A escolha de Marta Menezes, a privilegiar obra relevante de Lopes-Graça, não se furtando ao grande repertório da tradição, é alvissareira. A gravação das extraordinárias seis Sonatas (integral) do Mestre de Tomar pelo notável pianista português António Rosado (2004) é reveladora da evolução escritural do compositor, sem que jamais a identidade de Lopes-Graça se perca. Suas impressões digitais estão sempre presentes. Marta Menezes, ao mostrar ao público sua atenção ao repertório português, presta serviço inestimável à causa tão propalada dessa necessidade de o músico nascido em Portugal difundir seus autores. No blog anterior, mencionei o organista nascido em França Antoine Siberttin-Blanc, radicado em Portugal a partir dos anos 1960, que tanto divulgou a obra para órgão composta em terras lusíadas ao longo da história. É pena que intérpretes portugueses superventilados pelo mundo insistam em negligenciar a criação musical em Portugal. Quando egos prevalecem à integração, pouco a fazer.

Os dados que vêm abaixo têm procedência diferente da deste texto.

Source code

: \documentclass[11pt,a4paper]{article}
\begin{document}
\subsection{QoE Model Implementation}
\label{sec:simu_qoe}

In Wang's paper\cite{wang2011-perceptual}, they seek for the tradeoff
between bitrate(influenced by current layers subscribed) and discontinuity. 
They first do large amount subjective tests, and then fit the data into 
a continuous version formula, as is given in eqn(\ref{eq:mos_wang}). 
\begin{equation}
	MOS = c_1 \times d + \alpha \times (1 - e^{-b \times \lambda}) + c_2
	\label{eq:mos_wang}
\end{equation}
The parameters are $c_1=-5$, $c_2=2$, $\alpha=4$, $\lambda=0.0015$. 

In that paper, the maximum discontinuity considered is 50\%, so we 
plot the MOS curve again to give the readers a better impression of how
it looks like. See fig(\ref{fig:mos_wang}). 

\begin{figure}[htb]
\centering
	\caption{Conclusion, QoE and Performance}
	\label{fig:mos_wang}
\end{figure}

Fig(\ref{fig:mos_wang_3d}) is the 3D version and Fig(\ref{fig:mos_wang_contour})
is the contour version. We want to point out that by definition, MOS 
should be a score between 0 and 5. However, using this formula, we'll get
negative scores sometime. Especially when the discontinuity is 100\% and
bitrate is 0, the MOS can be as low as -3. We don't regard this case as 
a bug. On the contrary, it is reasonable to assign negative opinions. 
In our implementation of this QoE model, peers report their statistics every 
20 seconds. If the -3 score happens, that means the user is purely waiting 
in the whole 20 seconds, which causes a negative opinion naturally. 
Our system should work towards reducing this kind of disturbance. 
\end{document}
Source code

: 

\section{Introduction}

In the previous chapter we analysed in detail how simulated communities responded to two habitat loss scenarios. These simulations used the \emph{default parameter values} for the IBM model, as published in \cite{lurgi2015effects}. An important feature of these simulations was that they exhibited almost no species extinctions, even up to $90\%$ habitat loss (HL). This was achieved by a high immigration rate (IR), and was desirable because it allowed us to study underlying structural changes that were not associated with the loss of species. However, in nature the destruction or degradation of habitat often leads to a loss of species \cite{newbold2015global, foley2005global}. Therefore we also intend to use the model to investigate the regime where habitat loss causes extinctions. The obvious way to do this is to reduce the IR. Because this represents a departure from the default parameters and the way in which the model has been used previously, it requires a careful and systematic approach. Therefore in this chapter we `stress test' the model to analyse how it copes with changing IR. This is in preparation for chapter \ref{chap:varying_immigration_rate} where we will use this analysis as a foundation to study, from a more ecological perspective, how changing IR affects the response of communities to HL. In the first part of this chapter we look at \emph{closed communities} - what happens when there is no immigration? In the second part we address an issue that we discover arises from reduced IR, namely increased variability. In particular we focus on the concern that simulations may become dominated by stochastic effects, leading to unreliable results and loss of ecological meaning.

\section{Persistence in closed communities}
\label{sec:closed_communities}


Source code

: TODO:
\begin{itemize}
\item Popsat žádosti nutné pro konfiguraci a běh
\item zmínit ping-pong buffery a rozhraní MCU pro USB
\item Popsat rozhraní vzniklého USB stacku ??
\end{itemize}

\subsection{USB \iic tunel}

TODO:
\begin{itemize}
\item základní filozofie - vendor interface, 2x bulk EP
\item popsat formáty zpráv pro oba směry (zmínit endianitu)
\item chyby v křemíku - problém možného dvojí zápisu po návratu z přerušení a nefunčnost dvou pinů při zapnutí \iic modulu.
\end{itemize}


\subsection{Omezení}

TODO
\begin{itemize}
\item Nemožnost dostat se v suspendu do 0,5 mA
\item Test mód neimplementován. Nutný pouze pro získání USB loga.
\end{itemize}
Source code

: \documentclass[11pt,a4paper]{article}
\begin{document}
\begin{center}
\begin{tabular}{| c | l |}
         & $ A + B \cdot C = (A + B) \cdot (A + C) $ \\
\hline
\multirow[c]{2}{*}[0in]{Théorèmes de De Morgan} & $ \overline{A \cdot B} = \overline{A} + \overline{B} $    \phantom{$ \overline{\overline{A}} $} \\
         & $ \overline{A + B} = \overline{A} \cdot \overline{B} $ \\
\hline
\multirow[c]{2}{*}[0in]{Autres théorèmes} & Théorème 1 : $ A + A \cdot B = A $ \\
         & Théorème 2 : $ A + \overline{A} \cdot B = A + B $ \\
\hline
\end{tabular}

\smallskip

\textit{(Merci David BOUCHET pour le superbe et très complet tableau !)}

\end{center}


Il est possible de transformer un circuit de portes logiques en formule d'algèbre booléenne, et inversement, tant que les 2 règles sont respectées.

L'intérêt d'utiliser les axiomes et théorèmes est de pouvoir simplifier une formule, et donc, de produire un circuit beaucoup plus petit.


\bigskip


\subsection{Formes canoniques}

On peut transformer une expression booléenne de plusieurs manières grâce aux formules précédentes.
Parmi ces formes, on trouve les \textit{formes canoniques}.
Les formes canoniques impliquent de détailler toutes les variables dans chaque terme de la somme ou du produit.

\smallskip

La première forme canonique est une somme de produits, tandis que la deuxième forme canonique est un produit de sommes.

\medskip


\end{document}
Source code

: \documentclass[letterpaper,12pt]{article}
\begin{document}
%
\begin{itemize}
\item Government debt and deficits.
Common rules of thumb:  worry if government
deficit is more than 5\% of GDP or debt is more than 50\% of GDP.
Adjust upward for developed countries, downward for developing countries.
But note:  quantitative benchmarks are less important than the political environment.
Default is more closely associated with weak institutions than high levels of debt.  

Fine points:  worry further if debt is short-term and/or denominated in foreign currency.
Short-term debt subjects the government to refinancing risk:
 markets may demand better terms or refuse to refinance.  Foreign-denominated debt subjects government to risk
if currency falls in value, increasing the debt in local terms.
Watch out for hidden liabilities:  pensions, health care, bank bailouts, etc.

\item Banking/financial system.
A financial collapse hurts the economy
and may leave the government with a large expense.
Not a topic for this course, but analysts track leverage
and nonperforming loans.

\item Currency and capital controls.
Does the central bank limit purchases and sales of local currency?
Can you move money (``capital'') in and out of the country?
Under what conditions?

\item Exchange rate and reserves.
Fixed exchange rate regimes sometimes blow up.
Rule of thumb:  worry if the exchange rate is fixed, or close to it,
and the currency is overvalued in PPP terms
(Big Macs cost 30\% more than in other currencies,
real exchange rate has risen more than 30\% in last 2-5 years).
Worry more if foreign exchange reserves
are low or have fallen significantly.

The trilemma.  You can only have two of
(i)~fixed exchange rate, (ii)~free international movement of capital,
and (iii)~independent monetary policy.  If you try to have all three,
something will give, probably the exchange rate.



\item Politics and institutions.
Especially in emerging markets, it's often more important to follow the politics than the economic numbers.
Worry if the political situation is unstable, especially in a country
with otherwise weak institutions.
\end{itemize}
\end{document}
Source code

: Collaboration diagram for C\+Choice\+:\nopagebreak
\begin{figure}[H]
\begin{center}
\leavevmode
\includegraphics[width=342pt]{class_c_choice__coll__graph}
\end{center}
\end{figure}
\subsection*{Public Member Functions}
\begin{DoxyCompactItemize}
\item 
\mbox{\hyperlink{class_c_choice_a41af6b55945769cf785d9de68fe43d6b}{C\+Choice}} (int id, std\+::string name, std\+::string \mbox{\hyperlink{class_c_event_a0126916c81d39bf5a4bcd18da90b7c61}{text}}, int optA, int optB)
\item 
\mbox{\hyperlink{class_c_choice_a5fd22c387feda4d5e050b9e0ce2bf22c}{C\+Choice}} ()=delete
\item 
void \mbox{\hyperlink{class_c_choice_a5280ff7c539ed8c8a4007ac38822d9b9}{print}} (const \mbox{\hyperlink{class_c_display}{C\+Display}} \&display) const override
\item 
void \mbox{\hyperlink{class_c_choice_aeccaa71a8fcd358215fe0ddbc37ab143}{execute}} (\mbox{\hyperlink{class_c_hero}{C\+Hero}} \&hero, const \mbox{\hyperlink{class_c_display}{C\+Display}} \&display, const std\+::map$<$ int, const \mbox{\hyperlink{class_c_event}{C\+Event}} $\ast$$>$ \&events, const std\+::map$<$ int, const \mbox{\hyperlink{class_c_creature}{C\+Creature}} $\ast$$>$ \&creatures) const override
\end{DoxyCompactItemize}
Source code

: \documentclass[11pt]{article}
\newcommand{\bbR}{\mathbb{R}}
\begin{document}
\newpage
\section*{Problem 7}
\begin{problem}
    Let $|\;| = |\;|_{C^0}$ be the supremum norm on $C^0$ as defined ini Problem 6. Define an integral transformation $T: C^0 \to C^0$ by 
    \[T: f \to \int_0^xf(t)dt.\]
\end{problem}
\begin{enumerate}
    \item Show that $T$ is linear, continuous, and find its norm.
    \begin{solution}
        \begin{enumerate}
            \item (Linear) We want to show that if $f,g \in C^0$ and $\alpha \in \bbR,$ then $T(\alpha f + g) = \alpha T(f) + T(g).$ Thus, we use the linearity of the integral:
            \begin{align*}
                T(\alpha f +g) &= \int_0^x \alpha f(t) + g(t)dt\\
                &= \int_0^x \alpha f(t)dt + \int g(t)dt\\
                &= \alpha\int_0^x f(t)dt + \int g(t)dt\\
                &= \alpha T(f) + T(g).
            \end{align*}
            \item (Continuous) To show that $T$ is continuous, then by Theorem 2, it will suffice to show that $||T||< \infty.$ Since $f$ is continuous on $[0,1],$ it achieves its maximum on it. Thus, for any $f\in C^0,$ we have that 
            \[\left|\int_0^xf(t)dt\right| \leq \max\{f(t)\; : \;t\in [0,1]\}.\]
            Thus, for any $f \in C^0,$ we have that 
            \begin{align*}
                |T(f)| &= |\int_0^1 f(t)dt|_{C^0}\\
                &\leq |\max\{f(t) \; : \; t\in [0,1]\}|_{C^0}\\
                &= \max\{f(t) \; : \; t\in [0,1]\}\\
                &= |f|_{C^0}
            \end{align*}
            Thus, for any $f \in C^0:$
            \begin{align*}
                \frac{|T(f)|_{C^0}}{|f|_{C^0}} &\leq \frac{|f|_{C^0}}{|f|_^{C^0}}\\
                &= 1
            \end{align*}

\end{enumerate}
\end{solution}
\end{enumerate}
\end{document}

Marta Menezes já é uma realidade e, mercê da inteligência e do talento, saberá cultuar, paralelamente ao repertório tradicional, o que de mais valioso foi criado para piano em Portugal do barroco aos nossos dias.
It has always been a pleasure to meet a young pianist with real talent, sure about the path chosen, careful with repertoire selection. The Portuguese pianist Marta Menezes meets all the above requirements, as confirmed by her just released CD with works by Beethoven and Lopes-Graça. Winner of numerous national and international awards, among them first prize in the Royal College of Music Beethoven Competition and in the Concours International Côte D’Azur “Simone Delbert-Février”, her talents may be fully appreciated in the CD, in which tradition and novelty have been weaved into a daring whole. Exceptionally gifted musician, Marta Meneses will know for sure how to promote — together with the traditional piano repertoire —the best of the classical music produced in Portugal.